> Extracted records
⟨
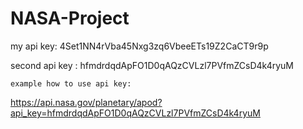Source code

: # NASA-Project



my api key:
   4Set1NN4rVba45Nxg3zq6VbeeETs19Z2CaCT9r9p

second api key :
    hfmdrdqdApFO1D0qAQzCVLzl7PVfmZCsD4k4ryuM



    example how to use api key:
https://api.nasa.gov/planetary/apod?api_key=hfmdrdqdApFO1D0qAQzCVLzl7PVfmZCsD4k4ryuM
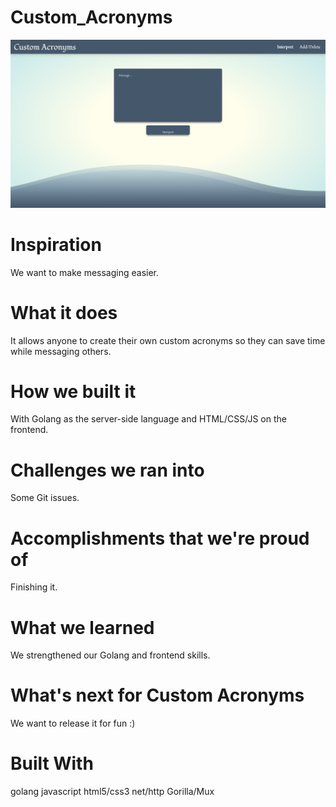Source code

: # Custom_Acronyms

<img src="screenshot.png">

# Inspiration
We want to make messaging easier.

# What it does
It allows anyone to create their own custom acronyms so they can save time while messaging others.

# How we built it
With Golang as the server-side language and HTML/CSS/JS on the frontend.

# Challenges we ran into
Some Git issues.

# Accomplishments that we're proud of
Finishing it.

# What we learned
We strengthened our Golang and frontend skills.

# What's next for Custom Acronyms
We want to release it for fun :)

# Built With
golang
javascript
html5/css3
net/http
Gorilla/Mux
⟩
> PROBLEM STATEMENT
What is needed is a verbatim transcription of the records, minus the pictures.

> ANSWER FOR THE TASK
Source code

: # NASA-Project



my api key:
   4Set1NN4rVba45Nxg3zq6VbeeETs19Z2CaCT9r9p

second api key :
    hfmdrdqdApFO1D0qAQzCVLzl7PVfmZCsD4k4ryuM



    example how to use api key:
https://api.nasa.gov/planetary/apod?api_key=hfmdrdqdApFO1D0qAQzCVLzl7PVfmZCsD4k4ryuM
Source code

: # Custom_Acronyms

<img src="screenshot.png">

# Inspiration
We want to make messaging easier.

# What it does
It allows anyone to create their own custom acronyms so they can save time while messaging others.

# How we built it
With Golang as the server-side language and HTML/CSS/JS on the frontend.

# Challenges we ran into
Some Git issues.

# Accomplishments that we're proud of
Finishing it.

# What we learned
We strengthened our Golang and frontend skills.

# What's next for Custom Acronyms
We want to release it for fun :)

# Built With
golang
javascript
html5/css3
net/http
Gorilla/Mux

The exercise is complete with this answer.